::: MATERIAL SUPPLIED

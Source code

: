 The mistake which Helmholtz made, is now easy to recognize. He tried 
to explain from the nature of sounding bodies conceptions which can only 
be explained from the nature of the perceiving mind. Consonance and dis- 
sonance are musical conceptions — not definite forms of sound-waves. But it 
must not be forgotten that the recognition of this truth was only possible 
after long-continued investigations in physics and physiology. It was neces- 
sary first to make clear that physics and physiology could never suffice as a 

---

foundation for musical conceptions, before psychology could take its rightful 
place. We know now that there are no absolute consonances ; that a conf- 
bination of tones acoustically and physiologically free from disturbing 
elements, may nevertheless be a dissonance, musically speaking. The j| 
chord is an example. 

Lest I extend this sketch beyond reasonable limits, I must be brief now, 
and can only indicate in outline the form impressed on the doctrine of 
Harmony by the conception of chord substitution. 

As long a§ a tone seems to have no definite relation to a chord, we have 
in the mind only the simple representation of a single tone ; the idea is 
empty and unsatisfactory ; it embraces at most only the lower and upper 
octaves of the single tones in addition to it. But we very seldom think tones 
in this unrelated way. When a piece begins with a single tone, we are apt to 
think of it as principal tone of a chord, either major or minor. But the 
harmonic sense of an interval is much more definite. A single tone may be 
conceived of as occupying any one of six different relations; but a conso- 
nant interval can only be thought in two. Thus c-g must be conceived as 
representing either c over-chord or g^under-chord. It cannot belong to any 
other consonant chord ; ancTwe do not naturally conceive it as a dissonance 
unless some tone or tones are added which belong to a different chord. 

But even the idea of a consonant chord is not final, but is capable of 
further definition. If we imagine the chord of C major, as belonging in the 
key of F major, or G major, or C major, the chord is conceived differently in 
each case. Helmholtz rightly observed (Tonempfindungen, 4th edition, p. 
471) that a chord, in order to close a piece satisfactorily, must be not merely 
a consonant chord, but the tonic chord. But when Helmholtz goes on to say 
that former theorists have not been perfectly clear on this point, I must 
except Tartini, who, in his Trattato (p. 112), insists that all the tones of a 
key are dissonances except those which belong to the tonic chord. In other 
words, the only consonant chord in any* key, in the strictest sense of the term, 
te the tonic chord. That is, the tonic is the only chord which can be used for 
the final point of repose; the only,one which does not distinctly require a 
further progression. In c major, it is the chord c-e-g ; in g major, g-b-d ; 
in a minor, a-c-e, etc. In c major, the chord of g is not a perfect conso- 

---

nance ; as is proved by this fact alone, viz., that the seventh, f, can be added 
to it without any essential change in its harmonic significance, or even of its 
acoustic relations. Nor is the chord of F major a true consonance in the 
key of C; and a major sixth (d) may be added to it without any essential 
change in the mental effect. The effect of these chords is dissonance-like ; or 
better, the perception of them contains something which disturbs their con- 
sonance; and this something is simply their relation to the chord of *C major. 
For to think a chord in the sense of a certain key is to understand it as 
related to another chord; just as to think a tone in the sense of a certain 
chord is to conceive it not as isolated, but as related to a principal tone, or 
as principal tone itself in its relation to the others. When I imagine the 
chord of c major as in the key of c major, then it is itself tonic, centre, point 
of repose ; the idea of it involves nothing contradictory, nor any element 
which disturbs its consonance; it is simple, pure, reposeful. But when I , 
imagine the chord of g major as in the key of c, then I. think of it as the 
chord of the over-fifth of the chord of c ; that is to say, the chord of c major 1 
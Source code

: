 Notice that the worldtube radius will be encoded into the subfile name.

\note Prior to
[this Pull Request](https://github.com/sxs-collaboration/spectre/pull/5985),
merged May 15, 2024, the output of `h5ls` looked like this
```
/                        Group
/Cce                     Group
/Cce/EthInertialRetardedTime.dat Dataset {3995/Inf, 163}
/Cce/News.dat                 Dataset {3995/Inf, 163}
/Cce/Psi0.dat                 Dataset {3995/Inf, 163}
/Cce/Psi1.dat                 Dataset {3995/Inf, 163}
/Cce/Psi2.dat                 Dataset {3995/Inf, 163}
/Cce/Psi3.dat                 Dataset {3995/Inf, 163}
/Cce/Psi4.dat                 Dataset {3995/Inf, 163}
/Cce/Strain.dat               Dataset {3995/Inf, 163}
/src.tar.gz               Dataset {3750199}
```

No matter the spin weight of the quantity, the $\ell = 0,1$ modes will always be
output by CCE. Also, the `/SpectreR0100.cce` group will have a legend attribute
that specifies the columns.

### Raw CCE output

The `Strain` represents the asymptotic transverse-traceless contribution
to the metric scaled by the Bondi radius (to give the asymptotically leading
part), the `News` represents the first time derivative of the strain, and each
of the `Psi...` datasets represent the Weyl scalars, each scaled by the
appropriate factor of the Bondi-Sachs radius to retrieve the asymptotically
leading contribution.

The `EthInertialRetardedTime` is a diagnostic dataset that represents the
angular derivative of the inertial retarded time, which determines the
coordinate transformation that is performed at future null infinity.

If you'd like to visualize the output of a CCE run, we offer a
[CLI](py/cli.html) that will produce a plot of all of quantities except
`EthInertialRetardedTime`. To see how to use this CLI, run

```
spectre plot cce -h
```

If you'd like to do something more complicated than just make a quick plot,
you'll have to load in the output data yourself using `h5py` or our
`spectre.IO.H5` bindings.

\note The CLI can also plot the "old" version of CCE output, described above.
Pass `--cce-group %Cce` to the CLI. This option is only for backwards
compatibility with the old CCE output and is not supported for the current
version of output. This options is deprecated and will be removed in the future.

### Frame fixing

::::::

> **PROBLEM STATEMENT**
Repeat each entry exactly.

> **OUTPUT**
Source code

: The mistake which Helmholtz made, is now easy to recognize. He tried 
to explain from the nature of sounding bodies conceptions which can only 
be explained from the nature of the perceiving mind. Consonance and dis- 
sonance are musical conceptions — not definite forms of sound-waves. But it 
must not be forgotten that the recognition of this truth was only possible 
after long-continued investigations in physics and physiology. It was neces- 
sary first to make clear that physics and physiology could never suffice as a 

---

foundation for musical conceptions, before psychology could take its rightful 
place. We know now that there are no absolute consonances ; that a conf- 
bination of tones acoustically and physiologically free from disturbing 
elements, may nevertheless be a dissonance, musically speaking. The j| 
chord is an example. 

Lest I extend this sketch beyond reasonable limits, I must be brief now, 
and can only indicate in outline the form impressed on the doctrine of 
Harmony by the conception of chord substitution. 

As long a§ a tone seems to have no definite relation to a chord, we have 
in the mind only the simple representation of a single tone ; the idea is 
empty and unsatisfactory ; it embraces at most only the lower and upper 
octaves of the single tones in addition to it. But we very seldom think tones 
in this unrelated way. When a piece begins with a single tone, we are apt to 
think of it as principal tone of a chord, either major or minor. But the 
harmonic sense of an interval is much more definite. A single tone may be 
conceived of as occupying any one of six different relations; but a conso- 
nant interval can only be thought in two. Thus c-g must be conceived as 
representing either c over-chord or g^under-chord. It cannot belong to any 
other consonant chord ; ancTwe do not naturally conceive it as a dissonance 
unless some tone or tones are added which belong to a different chord. 

But even the idea of a consonant chord is not final, but is capable of 
further definition. If we imagine the chord of C major, as belonging in the 
key of F major, or G major, or C major, the chord is conceived differently in 
each case. Helmholtz rightly observed (Tonempfindungen, 4th edition, p. 
471) that a chord, in order to close a piece satisfactorily, must be not merely 
a consonant chord, but the tonic chord. But when Helmholtz goes on to say 
that former theorists have not been perfectly clear on this point, I must 
except Tartini, who, in his Trattato (p. 112), insists that all the tones of a 
key are dissonances except those which belong to the tonic chord. In other 
words, the only consonant chord in any* key, in the strictest sense of the term, 
te the tonic chord. That is, the tonic is the only chord which can be used for 
the final point of repose; the only,one which does not distinctly require a 
further progression. In c major, it is the chord c-e-g ; in g major, g-b-d ; 
in a minor, a-c-e, etc. In c major, the chord of g is not a perfect conso- 

---

nance ; as is proved by this fact alone, viz., that the seventh, f, can be added 
to it without any essential change in its harmonic significance, or even of its 
acoustic relations. Nor is the chord of F major a true consonance in the 
key of C; and a major sixth (d) may be added to it without any essential 
change in the mental effect. The effect of these chords is dissonance-like ; or 
better, the perception of them contains something which disturbs their con- 
sonance; and this something is simply their relation to the chord of *C major. 
For to think a chord in the sense of a certain key is to understand it as 
related to another chord; just as to think a tone in the sense of a certain 
chord is to conceive it not as isolated, but as related to a principal tone, or 
as principal tone itself in its relation to the others. When I imagine the 
chord of c major as in the key of c major, then it is itself tonic, centre, point 
of repose ; the idea of it involves nothing contradictory, nor any element 
which disturbs its consonance; it is simple, pure, reposeful. But when I , 
imagine the chord of g major as in the key of c, then I. think of it as the 
chord of the over-fifth of the chord of c ; that is to say, the chord of c major 1 
Source code

: Notice that the worldtube radius will be encoded into the subfile name.

\note Prior to
[this Pull Request](https://github.com/sxs-collaboration/spectre/pull/5985),
merged May 15, 2024, the output of `h5ls` looked like this
```
/                        Group
/Cce                     Group
/Cce/EthInertialRetardedTime.dat Dataset {3995/Inf, 163}
/Cce/News.dat                 Dataset {3995/Inf, 163}
/Cce/Psi0.dat                 Dataset {3995/Inf, 163}
/Cce/Psi1.dat                 Dataset {3995/Inf, 163}
/Cce/Psi2.dat                 Dataset {3995/Inf, 163}
/Cce/Psi3.dat                 Dataset {3995/Inf, 163}
/Cce/Psi4.dat                 Dataset {3995/Inf, 163}
/Cce/Strain.dat               Dataset {3995/Inf, 163}
/src.tar.gz               Dataset {3750199}
```

No matter the spin weight of the quantity, the $\ell = 0,1$ modes will always be
output by CCE. Also, the `/SpectreR0100.cce` group will have a legend attribute
that specifies the columns.

### Raw CCE output

The `Strain` represents the asymptotic transverse-traceless contribution
to the metric scaled by the Bondi radius (to give the asymptotically leading
part), the `News` represents the first time derivative of the strain, and each
of the `Psi...` datasets represent the Weyl scalars, each scaled by the
appropriate factor of the Bondi-Sachs radius to retrieve the asymptotically
leading contribution.

The `EthInertialRetardedTime` is a diagnostic dataset that represents the
angular derivative of the inertial retarded time, which determines the
coordinate transformation that is performed at future null infinity.

If you'd like to visualize the output of a CCE run, we offer a
[CLI](py/cli.html) that will produce a plot of all of quantities except
`EthInertialRetardedTime`. To see how to use this CLI, run

```
spectre plot cce -h
```

If you'd like to do something more complicated than just make a quick plot,
you'll have to load in the output data yourself using `h5py` or our
`spectre.IO.H5` bindings.

\note The CLI can also plot the "old" version of CCE output, described above.
Pass `--cce-group %Cce` to the CLI. This option is only for backwards
compatibility with the old CCE output and is not supported for the current
version of output. This options is deprecated and will be removed in the future.

### Frame fixing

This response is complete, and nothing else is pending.